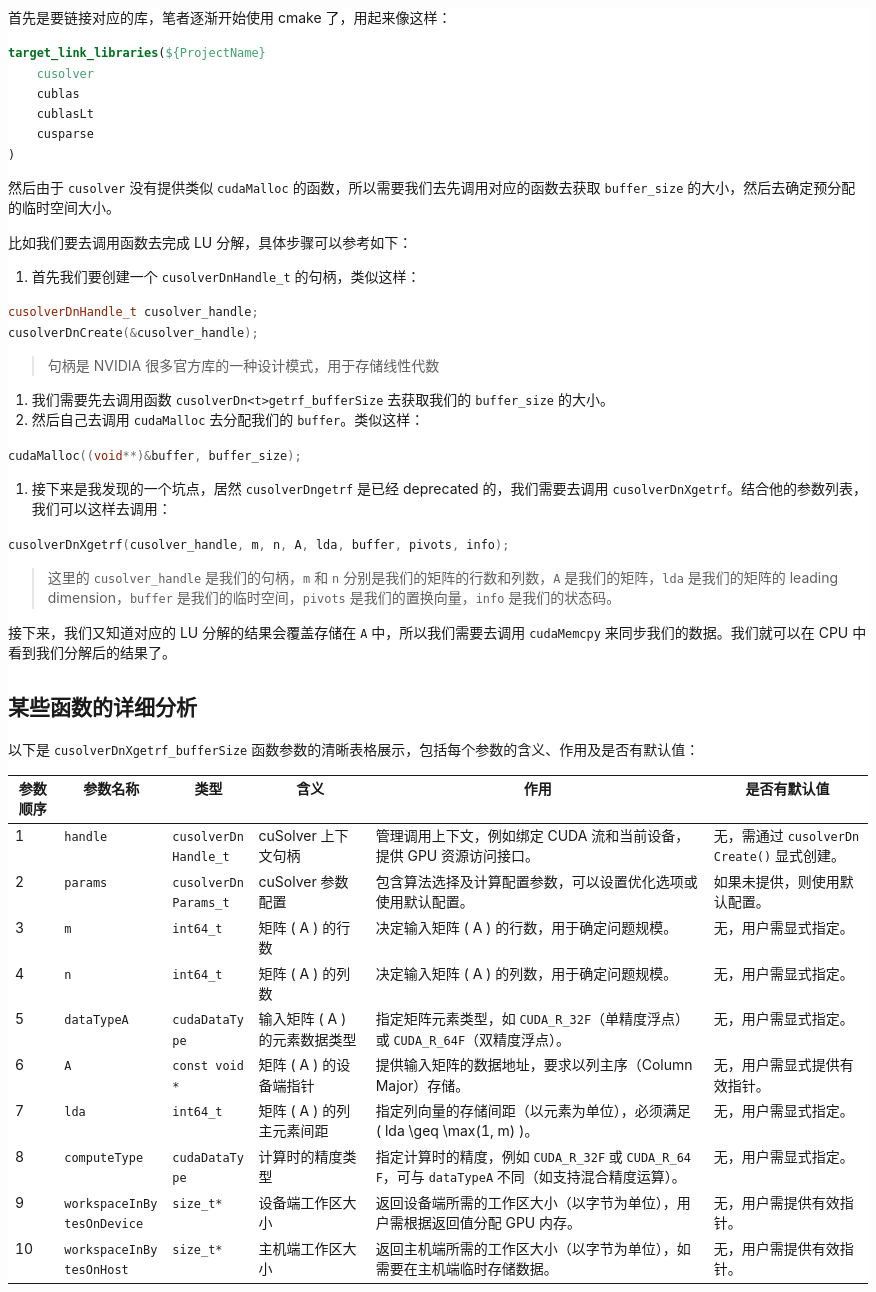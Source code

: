 首先是要链接对应的库，笔者逐渐开始使用 cmake 了，用起来像这样：

```cmake
target_link_libraries(${ProjectName}
    cusolver
    cublas
    cublasLt
    cusparse
)
```

然后由于 `cusolver` 没有提供类似 `cudaMalloc` 的函数，所以需要我们去先调用对应的函数去获取 `buffer_size` 的大小，然后去确定预分配的临时空间大小。

比如我们要去调用函数去完成 LU 分解，具体步骤可以参考如下：

1. 首先我们要创建一个 `cusolverDnHandle_t` 的句柄，类似这样：
```cpp
cusolverDnHandle_t cusolver_handle;
cusolverDnCreate(&cusolver_handle);
```
> 句柄是 NVIDIA 很多官方库的一种设计模式，用于存储线性代数
1. 我们需要先去调用函数 `cusolverDn<t>getrf_bufferSize` 去获取我们的 `buffer_size` 的大小。
2. 然后自己去调用 `cudaMalloc` 去分配我们的 `buffer`。类似这样：
```cpp
cudaMalloc((void**)&buffer, buffer_size);
```
1. 接下来是我发现的一个坑点，居然 `cusolverDngetrf` 是已经 deprecated 的，我们需要去调用 `cusolverDnXgetrf`。结合他的参数列表，我们可以这样去调用：
```cpp
cusolverDnXgetrf(cusolver_handle, m, n, A, lda, buffer, pivots, info);
```

> 这里的 `cusolver_handle` 是我们的句柄，`m` 和 `n` 分别是我们的矩阵的行数和列数，`A` 是我们的矩阵，`lda` 是我们的矩阵的 leading dimension，`buffer` 是我们的临时空间，`pivots` 是我们的置换向量，`info` 是我们的状态码。

接下来，我们又知道对应的 LU 分解的结果会覆盖存储在 `A` 中，所以我们需要去调用 `cudaMemcpy` 来同步我们的数据。我们就可以在 CPU 中看到我们分解后的结果了。

## 某些函数的详细分析

以下是 `cusolverDnXgetrf_bufferSize` 函数参数的清晰表格展示，包括每个参数的含义、作用及是否有默认值：

| **参数顺序** | **参数名称**               | **类型**             | **含义**                        | **作用**                                                                                           | **是否有默认值**                           |
| ------------ | -------------------------- | -------------------- | ------------------------------- | -------------------------------------------------------------------------------------------------- | ------------------------------------------ |
| 1            | `handle`                   | `cusolverDnHandle_t` | cuSolver 上下文句柄             | 管理调用上下文，例如绑定 CUDA 流和当前设备，提供 GPU 资源访问接口。                                | 无，需通过 `cusolverDnCreate()` 显式创建。 |
| 2            | `params`                   | `cusolverDnParams_t` | cuSolver 参数配置               | 包含算法选择及计算配置参数，可以设置优化选项或使用默认配置。                                       | 如果未提供，则使用默认配置。               |
| 3            | `m`                        | `int64_t`            | 矩阵 \( A \) 的行数             | 决定输入矩阵 \( A \) 的行数，用于确定问题规模。                                                    | 无，用户需显式指定。                       |
| 4            | `n`                        | `int64_t`            | 矩阵 \( A \) 的列数             | 决定输入矩阵 \( A \) 的列数，用于确定问题规模。                                                    | 无，用户需显式指定。                       |
| 5            | `dataTypeA`                | `cudaDataType`       | 输入矩阵 \( A \) 的元素数据类型 | 指定矩阵元素类型，如 `CUDA_R_32F`（单精度浮点）或 `CUDA_R_64F`（双精度浮点）。                     | 无，用户需显式指定。                       |
| 6            | `A`                        | `const void*`        | 矩阵 \( A \) 的设备端指针       | 提供输入矩阵的数据地址，要求以列主序（Column Major）存储。                                         | 无，用户需显式提供有效指针。               |
| 7            | `lda`                      | `int64_t`            | 矩阵 \( A \) 的列主元素间距     | 指定列向量的存储间距（以元素为单位），必须满足 \( lda \geq \max(1, m) \)。                         | 无，用户需显式指定。                       |
| 8            | `computeType`              | `cudaDataType`       | 计算时的精度类型                | 指定计算时的精度，例如 `CUDA_R_32F` 或 `CUDA_R_64F`，可与 `dataTypeA` 不同（如支持混合精度运算）。 | 无，用户需显式指定。                       |
| 9            | `workspaceInBytesOnDevice` | `size_t*`            | 设备端工作区大小                | 返回设备端所需的工作区大小（以字节为单位），用户需根据返回值分配 GPU 内存。                        | 无，用户需提供有效指针。                   |
| 10           | `workspaceInBytesOnHost`   | `size_t*`            | 主机端工作区大小                | 返回主机端所需的工作区大小（以字节为单位），如需要在主机端临时存储数据。                           | 无，用户需提供有效指针。                   |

________________

**Activity**
Write out the lines of the entries above exactly, beginning with the first and ending with the line that contains "管理调用上下文，例如绑定 CUDA 流和当前设备，提供". No picture goes in.

**Solution to this task**
Source code

: 首先是要链接对应的库，笔者逐渐开始使用 cmake 了，用起来像这样：

```cmake
target_link_libraries(${ProjectName}
    cusolver
    cublas
    cublasLt
    cusparse
)
```

然后由于 `cusolver` 没有提供类似 `cudaMalloc` 的函数，所以需要我们去先调用对应的函数去获取 `buffer_size` 的大小，然后去确定预分配的临时空间大小。

比如我们要去调用函数去完成 LU 分解，具体步骤可以参考如下：

1. 首先我们要创建一个 `cusolverDnHandle_t` 的句柄，类似这样：
```cpp
cusolverDnHandle_t cusolver_handle;
cusolverDnCreate(&cusolver_handle);
```
> 句柄是 NVIDIA 很多官方库的一种设计模式，用于存储线性代数
1. 我们需要先去调用函数 `cusolverDn<t>getrf_bufferSize` 去获取我们的 `buffer_size` 的大小。
2. 然后自己去调用 `cudaMalloc` 去分配我们的 `buffer`。类似这样：
```cpp
cudaMalloc((void**)&buffer, buffer_size);
```
1. 接下来是我发现的一个坑点，居然 `cusolverDngetrf` 是已经 deprecated 的，我们需要去调用 `cusolverDnXgetrf`。结合他的参数列表，我们可以这样去调用：
```cpp
cusolverDnXgetrf(cusolver_handle, m, n, A, lda, buffer, pivots, info);
```

> 这里的 `cusolver_handle` 是我们的句柄，`m` 和 `n` 分别是我们的矩阵的行数和列数，`A` 是我们的矩阵，`lda` 是我们的矩阵的 leading dimension，`buffer` 是我们的临时空间，`pivots` 是我们的置换向量，`info` 是我们的状态码。

接下来，我们又知道对应的 LU 分解的结果会覆盖存储在 `A` 中，所以我们需要去调用 `cudaMemcpy` 来同步我们的数据。我们就可以在 CPU 中看到我们分解后的结果了。

## 某些函数的详细分析

以下是 `cusolverDnXgetrf_bufferSize` 函数参数的清晰表格展示，包括每个参数的含义、作用及是否有默认值：

| **参数顺序** | **参数名称**               | **类型**             | **含义**                        | **作用**                                                                                           | **是否有默认值**                           |
| ------------ | -------------------------- | -------------------- | ------------------------------- | -------------------------------------------------------------------------------------------------- | ------------------------------------------ |
| 1            | `handle`                   | `cusolverDnHandle_t` | cuSolver 上下文句柄             | 管理调用上下文，例如绑定 CUDA 流和当前设备，提供 GPU 资源访问接口。                                | 无，需通过 `cusolverDnCreate()` 显式创建。 |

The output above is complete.